Liraglutide (Victoza®) approved by FDA.

This new GLP-1 product has been approved by the FDA as an adjunct to diet and exercise for the treatment of type 2 diabetes.  Like its predecessor, exenatide (Byetta®) this product is associated with significant reductions in A1c and weight loss; the most common side effect is nausea.  There has been some concern by the FDA about a finding of thyroid cancers in rats with liraglutide. The question arises if this applies to the other GLP-1 product which has been on the market for quite some time (Byetta®).
What is a thyroid C-cell cancer? C cells in the thyroid gland are important in the production of calcitonin.  Calcitonin reduces serum calcium by opposing parathyroid hormone which tends to increase calcium levels.  Cancers of the C cells of the thyroid gland are called medullary carcinomas. Most medullary thyroid carcinomas (MTC) are sporadic. However, some are familial as part of the multiple endocrine neoplasia type 2 (MEN2) syndrome.1  The ten year survival rates for all patients with medullary thyroid cancer  (MTC) is estimated at 80-90%.

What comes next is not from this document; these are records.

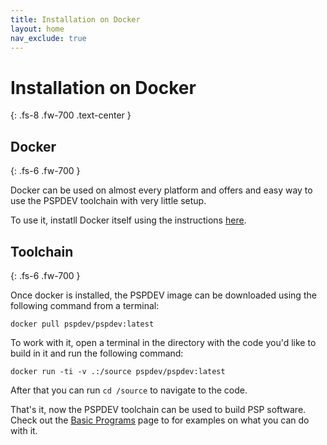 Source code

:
 ```yaml
---
title: Installation on Docker
layout: home
nav_exclude: true
---
```


# Installation on Docker
{: .fs-8 .fw-700 .text-center }

## Docker
{: .fs-6 .fw-700 }

Docker can be used on almost every platform and offers and easy way to use the PSPDEV toolchain with very little setup.

To use it, instatll Docker itself using the instructions [here](https://docs.docker.com/engine/install/).

## Toolchain 
{: .fs-6 .fw-700 }

Once docker is installed, the PSPDEV image can be downloaded using the following command from a terminal:

```shell
docker pull pspdev/pspdev:latest
```

To work with it, open a terminal in the directory with the code you'd like to build in it and run the following command:

```shell
docker run -ti -v .:/source pspdev/pspdev:latest
```

After that you can run `cd /source` to navigate to the code.

That's it, now the PSPDEV toolchain can be used to build PSP software. Check out the [Basic Programs](../basic_programs.html) page to for examples on what you can do with it.
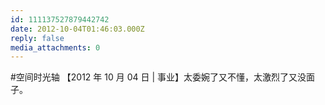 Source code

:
 ```yaml
---
id: 111137527879442742
date: 2012-10-04T01:46:03.000Z
reply: false
media_attachments: 0
---
```


#空间时光轴 【2012 年 10 月 04 日 | 事业】太委婉了又不懂，太激烈了又没面子。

Click here to see more about GLP-1 and other incretin products.

The FDA Black Box warning for Victoza® is quoted as follows:
“Liraglutide causes thyroid C-cell tumors at clinically relevant exposures in rodents. It is unknown whether Victoza causes thyroid C cell tumors, including medullary thyroid carcinoma (MTC), in humans, as human relevance could not be determined by clinical or nonclinical studies.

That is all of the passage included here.